Buying Solar Panels – What You Need To Know

Last Updated: 18th Jul 2024 By Finn Peacock, Chartered Electrical Engineer, Fact Checked By Ronald Brakels

If you’re preparing to get quotes for solar power, this guide delivers detailed and valuable information on the star component of a system installation – the solar panels.

Before jumping in – we need to make sure we are talking about the right product. Let me clear up any confusion right away. The information on this website is focused on photovoltaic solar panels; also known as “solar PV” or “solar electricity” modules.

  1. Points to consider.
  2. Buying cheap solar panels online
  3. Solar panel efficiency.
  4. Panel cost.
  5. Quality and warranty.
  6. Manufacturing – country of origin.
  7. Solar panel specifications.
  8. Environmental benefit of solar panels
  9. Aesthetics – how the solar panels look.
  10. The best solar panels in 2024.

There’s another type of solar panel used for heating water (as opposed to generating electricity). We call this type a ‘solar hot water panel’ or ‘solar thermal collector’, and it’s a completely different beast

Here’s a look at the two different types of modules:

Two types of solar panel

When I refer to solar panels here – I’m talking only about ‘Solar PV Panels’ that make electricity.
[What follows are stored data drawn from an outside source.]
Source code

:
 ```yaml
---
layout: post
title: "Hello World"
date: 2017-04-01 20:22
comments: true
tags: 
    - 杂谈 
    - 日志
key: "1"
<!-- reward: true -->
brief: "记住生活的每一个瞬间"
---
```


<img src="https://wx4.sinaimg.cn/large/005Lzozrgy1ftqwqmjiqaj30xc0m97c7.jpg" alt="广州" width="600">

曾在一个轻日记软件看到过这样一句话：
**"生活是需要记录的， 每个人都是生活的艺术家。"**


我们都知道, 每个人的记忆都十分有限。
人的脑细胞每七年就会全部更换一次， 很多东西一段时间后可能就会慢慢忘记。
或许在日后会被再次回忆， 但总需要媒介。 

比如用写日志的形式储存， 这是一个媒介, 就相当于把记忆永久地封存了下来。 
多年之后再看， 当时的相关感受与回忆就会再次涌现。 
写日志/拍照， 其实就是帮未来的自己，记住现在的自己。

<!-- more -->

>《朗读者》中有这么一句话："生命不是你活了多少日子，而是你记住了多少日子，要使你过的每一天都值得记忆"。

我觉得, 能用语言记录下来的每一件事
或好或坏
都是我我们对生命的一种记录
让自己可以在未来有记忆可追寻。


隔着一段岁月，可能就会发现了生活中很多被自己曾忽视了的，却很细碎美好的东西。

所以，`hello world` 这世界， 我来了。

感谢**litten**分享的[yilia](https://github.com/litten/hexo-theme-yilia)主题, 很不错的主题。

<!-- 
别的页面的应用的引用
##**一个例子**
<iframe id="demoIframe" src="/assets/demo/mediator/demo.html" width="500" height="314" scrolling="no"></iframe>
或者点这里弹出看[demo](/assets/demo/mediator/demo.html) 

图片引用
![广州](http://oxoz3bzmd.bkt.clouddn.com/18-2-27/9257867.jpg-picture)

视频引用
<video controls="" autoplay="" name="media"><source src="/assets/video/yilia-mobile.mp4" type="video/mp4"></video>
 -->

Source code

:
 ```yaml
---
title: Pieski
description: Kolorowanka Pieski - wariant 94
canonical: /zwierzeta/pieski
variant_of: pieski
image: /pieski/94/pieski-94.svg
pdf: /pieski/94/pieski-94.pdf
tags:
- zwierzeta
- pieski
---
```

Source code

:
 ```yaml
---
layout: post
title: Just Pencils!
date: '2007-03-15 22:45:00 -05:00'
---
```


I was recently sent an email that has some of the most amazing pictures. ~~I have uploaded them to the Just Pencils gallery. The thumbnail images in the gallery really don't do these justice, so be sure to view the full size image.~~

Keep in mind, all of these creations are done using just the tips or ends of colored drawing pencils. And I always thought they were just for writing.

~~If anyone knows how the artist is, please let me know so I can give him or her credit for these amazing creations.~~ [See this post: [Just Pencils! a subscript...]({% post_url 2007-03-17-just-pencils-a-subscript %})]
If you’re interested in solar hot water, I’ll warn you it’s going out of style.  It is now normally cheaper and easier to put solar PV on a roof and use the solar electricity it generates to run either a heat pump hot water system or a conventional electric hot water cylinder.

With that out of the way, let’s jump in and discuss what you need to know about solar panels.

Solar panels are the most critical part of any solar power system installation. Choosing the best panel brand or module type to buy for your circumstances is just as important as hiring a competent accredited installer.

Unfortunately, most salespeople aren’t going to be much help when it comes to choosing the best solar panel brand! Why? Because, despite my best efforts to persuade them otherwise, many salespeople insist that their solar panels are the best quality and claim that everyone else sells crap.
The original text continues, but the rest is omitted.